[SOURCE MATERIAL — start]

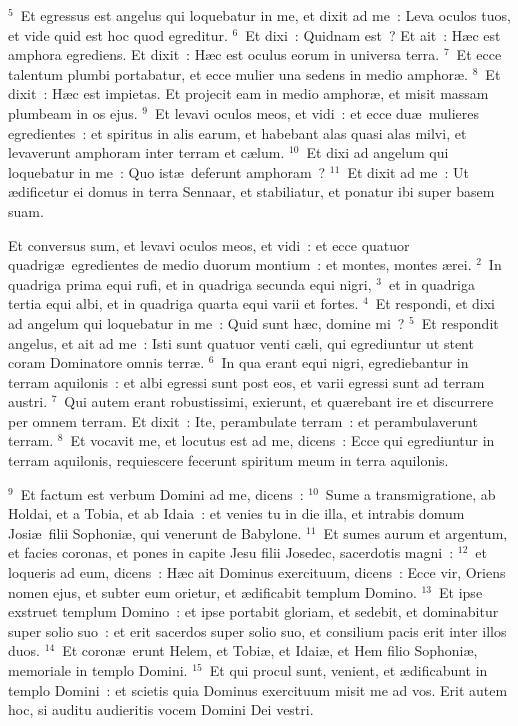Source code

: ${}^{5}$~Et egressus est angelus qui loquebatur in me, et dixit ad me~: Leva oculos tuos, et vide quid est hoc quod egreditur.
${}^{6}$~Et dixi~: Quidnam est~? Et ait~: H\ae c est amphora egrediens. Et dixit~: H\ae c est oculus eorum in universa terra.
${}^{7}$~Et ecce talentum plumbi portabatur, et ecce mulier una sedens in medio amphor\ae .
${}^{8}$~Et dixit~: H\ae c est impietas. Et projecit eam in medio amphor\ae , et misit massam plumbeam in os ejus.
${}^{9}$~Et levavi oculos meos, et vidi~: et ecce du\ae\ mulieres egredientes~: et spiritus in alis earum, et habebant alas quasi alas milvi, et levaverunt amphoram inter terram et c\ae lum.
${}^{10}$~Et dixi ad angelum qui loquebatur in me~: Quo ist\ae\ deferunt amphoram~?
${}^{11}$~Et dixit ad me~: Ut \ae dificetur ei domus in terra Sennaar, et stabiliatur, et ponatur ibi super basem suam.

\bchapter
\lettrine[lines=3,image=true,loversize=0.05,lraise=-0.03]{E}{}t conversus sum, et levavi oculos meos, et vidi~: et ecce quatuor quadrig\ae\ egredientes de medio duorum montium~: et montes, montes \ae rei.
${}^{2}$~In quadriga prima equi rufi, et in quadriga secunda equi nigri,
${}^{3}$~et in quadriga tertia equi albi, et in quadriga quarta equi varii et fortes.
${}^{4}$~Et respondi, et dixi ad angelum qui loquebatur in me~: Quid sunt h\ae c, domine mi~?
${}^{5}$~Et respondit angelus, et ait ad me~: Isti sunt quatuor venti c\ae li, qui egrediuntur ut stent coram Dominatore omnis terr\ae .
${}^{6}$~In qua erant equi nigri, egrediebantur in terram aquilonis~: et albi egressi sunt post eos, et varii egressi sunt ad terram austri.
${}^{7}$~Qui autem erant robustissimi, exierunt, et qu\ae rebant ire et discurrere per omnem terram. Et dixit~: Ite, perambulate terram~: et perambulaverunt terram.
${}^{8}$~Et vocavit me, et locutus est ad me, dicens~: Ecce qui egrediuntur in terram aquilonis, requiescere fecerunt spiritum meum in terra aquilonis.


${}^{9}$~Et factum est verbum Domini ad me, dicens~:
${}^{10}$~Sume a transmigratione, ab Holdai, et a Tobia, et ab Idaia~: et venies tu in die illa, et intrabis domum Josi\ae\ filii Sophoni\ae , qui venerunt de Babylone.
${}^{11}$~Et sumes aurum et argentum, et facies coronas, et pones in capite Jesu filii Josedec, sacerdotis magni~:
${}^{12}$~et loqueris ad eum, dicens~: H\ae c ait Dominus exercituum, dicens~: Ecce vir, Oriens nomen ejus, et subter eum orietur, et \ae dificabit templum Domino.
${}^{13}$~Et ipse exstruet templum Domino~: et ipse portabit gloriam, et sedebit, et dominabitur super solio suo~: et erit sacerdos super solio suo, et consilium pacis erit inter illos duos.
${}^{14}$~Et coron\ae\ erunt Helem, et Tobi\ae , et Idai\ae , et Hem filio Sophoni\ae , memoriale in templo Domini.
${}^{15}$~Et qui procul sunt, venient, et \ae dificabunt in templo Domini~: et scietis quia Dominus exercituum misit me ad vos. Erit autem hoc, si auditu audieritis vocem Domini Dei vestri.

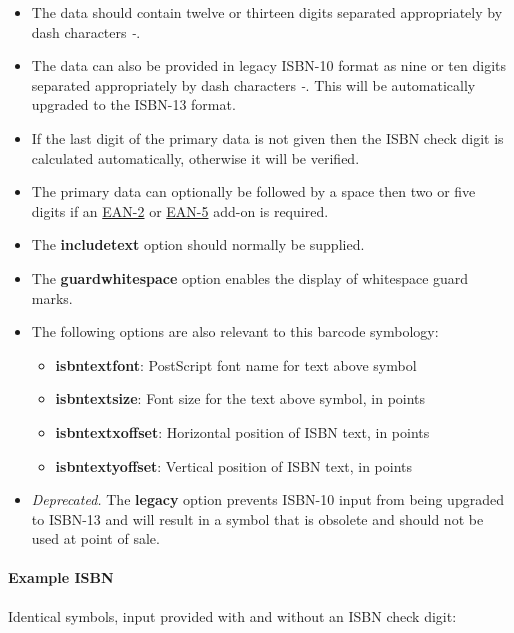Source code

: \begin{itemize}
\tightlist
\item
  The data should contain twelve or thirteen digits separated
  appropriately by dash characters \emph{-}.
\item
  The data can also be provided in legacy ISBN-10 format as nine or ten
  digits separated appropriately by dash characters \emph{-}. This will
  be automatically upgraded to the ISBN-13 format.
\item
  If the last digit of the primary data is not given then the ISBN check
  digit is calculated automatically, otherwise it will be verified.
\item
  The primary data can optionally be followed by a space then two or
  five digits if an \protect\hyperlink{ean-2}{EAN-2} or
  \protect\hyperlink{ean-5}{EAN-5} add-on is required.
\item
  The \textbf{includetext} option should normally be supplied.
\item
  The \textbf{guardwhitespace} option enables the display of whitespace
  guard marks.
\item
  The following options are also relevant to this barcode symbology:

  \begin{itemize}
  \tightlist
  \item
    \textbf{isbntextfont}: PostScript font name for text above symbol
  \item
    \textbf{isbntextsize}: Font size for the text above symbol, in
    points
  \item
    \textbf{isbntextxoffset}: Horizontal position of ISBN text, in
    points
  \item
    \textbf{isbntextyoffset}: Vertical position of ISBN text, in points
  \end{itemize}
\item
  \emph{Deprecated.} The \textbf{legacy} option prevents ISBN-10 input
  from being upgraded to ISBN-13 and will result in a symbol that is
  obsolete and should not be used at point of sale.
\end{itemize}

\hypertarget{example-isbn}{%
\paragraph{Example ISBN}\label{example-isbn}}

Identical symbols, input provided with and without an ISBN check digit:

[SOURCE MATERIAL — finish]

ACTIVITY: Everything above from the line containing "et perambulaverunt terram." down to the line containing "sumes aurum et" should be copied exactly, both end lines included, and nothing else.

EXPECTED ANSWER:
${}^{7}$~Qui autem erant robustissimi, exierunt, et qu\ae rebant ire et discurrere per omnem terram. Et dixit~: Ite, perambulate terram~: et perambulaverunt terram.
${}^{8}$~Et vocavit me, et locutus est ad me, dicens~: Ecce qui egrediuntur in terram aquilonis, requiescere fecerunt spiritum meum in terra aquilonis.


${}^{9}$~Et factum est verbum Domini ad me, dicens~:
${}^{10}$~Sume a transmigratione, ab Holdai, et a Tobia, et ab Idaia~: et venies tu in die illa, et intrabis domum Josi\ae\ filii Sophoni\ae , qui venerunt de Babylone.
${}^{11}$~Et sumes aurum et argentum, et facies coronas, et pones in capite Jesu filii Josedec, sacerdotis magni~:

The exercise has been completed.